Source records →
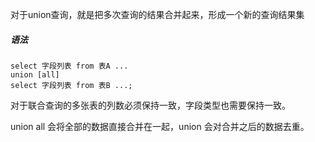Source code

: 对于union查询，就是把多次查询的结果合并起来，形成一个新的查询结果集

##### 语法
	select 字段列表 from 表A ...
	union [all]
	select 字段列表 from 表B ...;

对于联合查询的多张表的列数必须保持一致，字段类型也需要保持一致。

union all 会将全部的数据直接合并在一起，union 会对合并之后的数据去重。
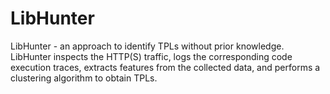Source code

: # LibHunter

LibHunter - an approach to identify TPLs without prior knowledge. LibHunter inspects the HTTP(S) traffic, logs the corresponding code execution traces, extracts features from the collected data, and performs a clustering algorithm to obtain TPLs.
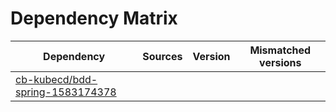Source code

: # Dependency Matrix

Dependency | Sources | Version | Mismatched versions
---------- | ------- | ------- | -------------------
[cb-kubecd/bdd-spring-1583174378](https://github.com/cb-kubecd/bdd-spring-1583174378.git) |  | []() | 
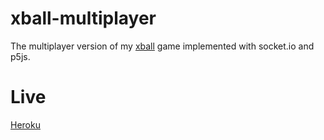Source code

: # xball-multiplayer
The multiplayer version of my [xball](https://github.com/florinpop17/xball) game implemented with socket.io and p5js.

# Live
[Heroku](https://xball-multiplayer.herokuapp.com/)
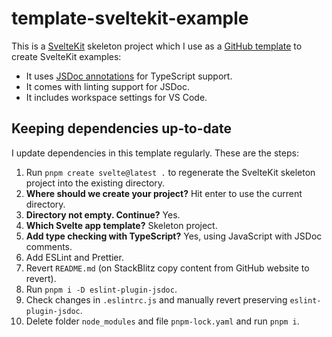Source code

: # template-sveltekit-example

This is a [SvelteKit](https://kit.svelte.dev/) skeleton project which I use as a [GitHub template](https://docs.github.com/en/repositories/creating-and-managing-repositories/creating-a-repository-from-a-template) to create SvelteKit examples:

- It uses [JSDoc annotations](https://www.typescriptlang.org/docs/handbook/jsdoc-supported-types.html) for TypeScript support.
- It comes with linting support for JSDoc.
- It includes workspace settings for VS Code.

## Keeping dependencies up-to-date

I update dependencies in this template regularly. These are the steps:

1. Run `pnpm create svelte@latest .` to regenerate the SvelteKit skeleton project into the existing directory.
1. **Where should we create your project?** Hit enter to use the current directory.
1. **Directory not empty. Continue?** Yes.
1. **Which Svelte app template?** Skeleton project.
1. **Add type checking with TypeScript?** Yes, using JavaScript with JSDoc comments.
1. Add ESLint and Prettier.
1. Revert `README.md` (on StackBlitz copy content from GitHub website to revert).
1. Run `pnpm i -D eslint-plugin-jsdoc`.
1. Check changes in `.eslintrc.js` and manually revert preserving `eslint-plugin-jsdoc`.
1. Delete folder `node_modules` and file `pnpm-lock.yaml` and run `pnpm i`.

TASK TO COMPLETE →
Would you give again, exactly, the lines in the data above that run from the line containing "Dependency | Sources" to the line containing "1. Add ESLint and Prettier."? Include both ends and no pictures.

COMPLETED EXERCISE →
Dependency | Sources | Version | Mismatched versions
---------- | ------- | ------- | -------------------
[cb-kubecd/bdd-spring-1583174378](https://github.com/cb-kubecd/bdd-spring-1583174378.git) |  | []() | 
Source code

: # xball-multiplayer
The multiplayer version of my [xball](https://github.com/florinpop17/xball) game implemented with socket.io and p5js.

# Live
[Heroku](https://xball-multiplayer.herokuapp.com/)
Source code

: # template-sveltekit-example

This is a [SvelteKit](https://kit.svelte.dev/) skeleton project which I use as a [GitHub template](https://docs.github.com/en/repositories/creating-and-managing-repositories/creating-a-repository-from-a-template) to create SvelteKit examples:

- It uses [JSDoc annotations](https://www.typescriptlang.org/docs/handbook/jsdoc-supported-types.html) for TypeScript support.
- It comes with linting support for JSDoc.
- It includes workspace settings for VS Code.

## Keeping dependencies up-to-date

I update dependencies in this template regularly. These are the steps:

1. Run `pnpm create svelte@latest .` to regenerate the SvelteKit skeleton project into the existing directory.
1. **Where should we create your project?** Hit enter to use the current directory.
1. **Directory not empty. Continue?** Yes.
1. **Which Svelte app template?** Skeleton project.
1. **Add type checking with TypeScript?** Yes, using JavaScript with JSDoc comments.
1. Add ESLint and Prettier.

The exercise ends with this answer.